'''
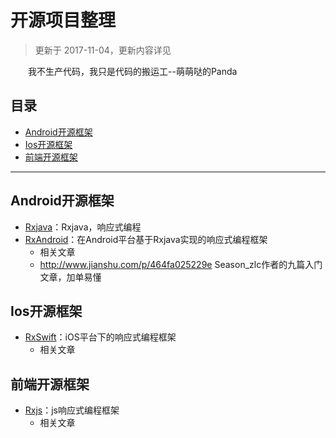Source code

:
开源项目整理
===
> 更新于 2017-11-04，更新内容详见

　　我不生产代码，我只是代码的搬运工--萌萌哒的Panda


## 目录
* [Android开源框架](#android_source)
* [Ios开源框架](#ios_source)
* [前端开源框架](#web_source)
---

## <a id="android_source"></a>Android开源框架

* [Rxjava](https://github.com/ReactiveX/RxJava)：Rxjava，响应式编程
* [RxAndroid](https://github.com/ReactiveX/RxAndroid)：在Android平台基于Rxjava实现的响应式编程框架
    * 相关文章
    * http://www.jianshu.com/p/464fa025229e Season_zlc作者的九篇入门文章，加单易懂

## <a id="ios_source"></a>Ios开源框架
* [RxSwift](https://github.com/ReactiveX/RxSwift)：iOS平台下的响应式编程框架
    * 相关文章
## <a id="web_source"></a>前端开源框架
* [Rxjs](https://github.com/ReactiveX/rxjs)：js响应式编程框架
    * 相关文章

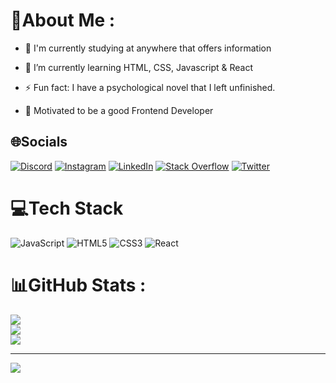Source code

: # 💫About Me :
-  🔭 I'm currently studying at anywhere that offers information  
  

- 🌱 I’m currently learning HTML, CSS, Javascript & React 
  

- ⚡ Fun fact: I have a psychological novel that I left unfinished. 


- 🎯 Motivated to be a good Frontend Developer

## 🌐Socials
[![Discord](https://img.shields.io/badge/Discord-%237289DA.svg?logo=discord&logoColor=white)](htttps://discord.gg/https://discord.com/users/JohnConstantine#1249) [![Instagram](https://img.shields.io/badge/Instagram-%23E4405F.svg?logo=Instagram&logoColor=white)](https://instagram.com/https://instagram.com/omeraktunaa) [![LinkedIn](https://img.shields.io/badge/LinkedIn-%230077B5.svg?logo=linkedin&logoColor=white)](https://linkedin.com/in/https://linkedin.com/in/omer-kaz) [![Stack Overflow](https://img.shields.io/badge/-Stackoverflow-FE7A16?logo=stack-overflow&logoColor=white)](https://stackoverflow.com/users/24611336) [![Twitter](https://img.shields.io/badge/Twitter-%231DA1F2.svg?logo=Twitter&logoColor=white)](https://twitter.com/https://twitter.com/trmn17) 

# 💻Tech Stack
![JavaScript](https://img.shields.io/badge/javascript-%23323330.svg?style=plastic&logo=javascript&logoColor=%23F7DF1E) ![HTML5](https://img.shields.io/badge/html5-%23E34F26.svg?style=plastic&logo=html5&logoColor=white) ![CSS3](https://img.shields.io/badge/css3-%231572B6.svg?style=plastic&logo=css3&logoColor=white) ![React](https://img.shields.io/badge/react-%2320232a.svg?style=plastic&logo=react&logoColor=%2361DAFB)
# 📊GitHub Stats :
![](https://github-readme-stats.vercel.app/api?username=omerkaz&theme=radical&hide_border=false&include_all_commits=false&count_private=false)<br/>
![](https://github-readme-streak-stats.herokuapp.com/?user=omerkaz&theme=radical&hide_border=false)<br/>
![](https://github-readme-stats.vercel.app/api/top-langs/?username=omerkaz&theme=radical&hide_border=false&include_all_commits=false&count_private=false&layout=compact)

---
[![](https://visitcount.itsvg.in/api?id=omerkaz&icon=0&color=4)](https://visitcount.itsvg.in)
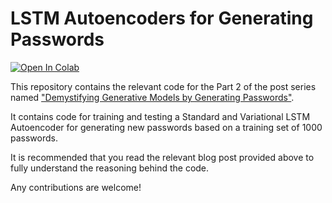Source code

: # LSTM Autoencoders for Generating Passwords

[![Open In Colab](https://colab.research.google.com/assets/colab-badge.svg)](https://colab.research.google.com/github/apogiatzis/vae-lstm-autoencoder-password-generation/blob/master/autoencoders.ipynb)

This repository contains the relevant code for the Part 2 of the post series named ["Demystifying Generative Models by Generating Passwords"](https://medium.com/@apogiatzis/demystifying-generative-models-by-generating-passwords-part-2-38ad3c325a46).

It contains code for training and testing a Standard and Variational LSTM Autoencoder for generating new passwords based on a training set of 1000 passwords. 

It is recommended that you read the relevant blog post provided above to fully understand the reasoning behind the code.

Any contributions are welcome!



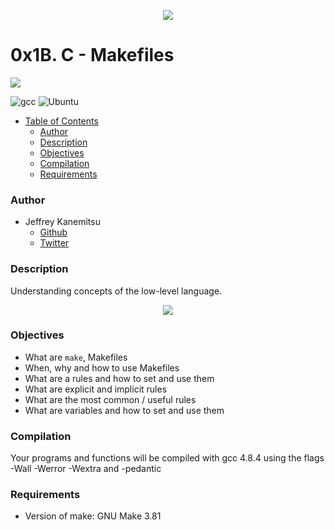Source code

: <p align="center">
<a href="https://www.holbertonschool.com/"><img src="https://s3.amazonaws.com/bloc-global-assets/almanac-assets/bootcamps/logos/000/002/676/original/Holberton-School.png?1467187334"/>
</a>
</p>


# 0x1B. C - Makefiles  #

![](https://s3.amazonaws.com/intranet-projects-files/holbertonschool-low_level_programming/273/giphy-2.gif)

![gcc](https://img.shields.io/badge/gcc-v4.8.4-lightgrey.svg)
![Ubuntu](https://img.shields.io/badge/Ubuntu-14.04_LTS-orange.svg)

* [Table of Contents](#table-of-contents)
	* [Author](#author)
	* [Description](#description)
	* [Objectives](#objectives)
	* [Compilation](#compilation)
	* [Requirements](#requirements)

### Author ###
* Jeffrey Kanemitsu
    * [Github](https://github.com/jeffreykanemitsu)
    * [Twitter](https://twitter.com/canofmisosoup)

### Description ###
Understanding concepts of the low-level language.

<p align="center">
<a href="https://en.wikipedia.org/wiki/C_(programming_language)"><img src="http://www.unixstickers.com/image/cache/data/stickers/C/C%20language.sh-600x600.png"/>
</a>
</p>

### Objectives ###
* What are `make`, Makefiles
* When, why and how to use Makefiles
* What are a rules and how to set and use them
* What are explicit and implicit rules
* What are the most common / useful rules
* What are variables and how to set and use them

### Compilation ###
Your programs and functions will be compiled with gcc 4.8.4 using the flags -Wall -Werror -Wextra and -pedantic

### Requirements ###
* Version of make: GNU Make 3.81
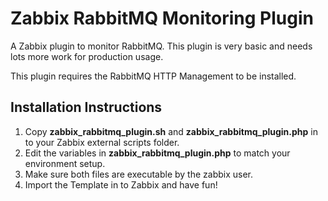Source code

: Zabbix RabbitMQ Monitoring Plugin
===============

A Zabbix plugin to monitor RabbitMQ. This plugin is very basic and needs lots more work for production usage.

This plugin requires the RabbitMQ HTTP Management to be installed.


Installation Instructions
-------------
1. Copy __zabbix_rabbitmq_plugin.sh__ and __zabbix_rabbitmq_plugin.php__ in to your Zabbix external scripts folder.
2. Edit the variables in __zabbix_rabbitmq_plugin.php__ to match your environment setup.
3. Make sure both files are executable by the zabbix user.
4. Import the Template in to Zabbix and have fun!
'''
* Your objective:
Scan the material above for lines that contain the string "theme", and copy each such line.

* Expected answer:
![](https://github-readme-stats.vercel.app/api?username=omerkaz&theme=radical&hide_border=false&include_all_commits=false&count_private=false)<br/>
![](https://github-readme-streak-stats.herokuapp.com/?user=omerkaz&theme=radical&hide_border=false)<br/>
![](https://github-readme-stats.vercel.app/api/top-langs/?username=omerkaz&theme=radical&hide_border=false&include_all_commits=false&count_private=false&layout=compact)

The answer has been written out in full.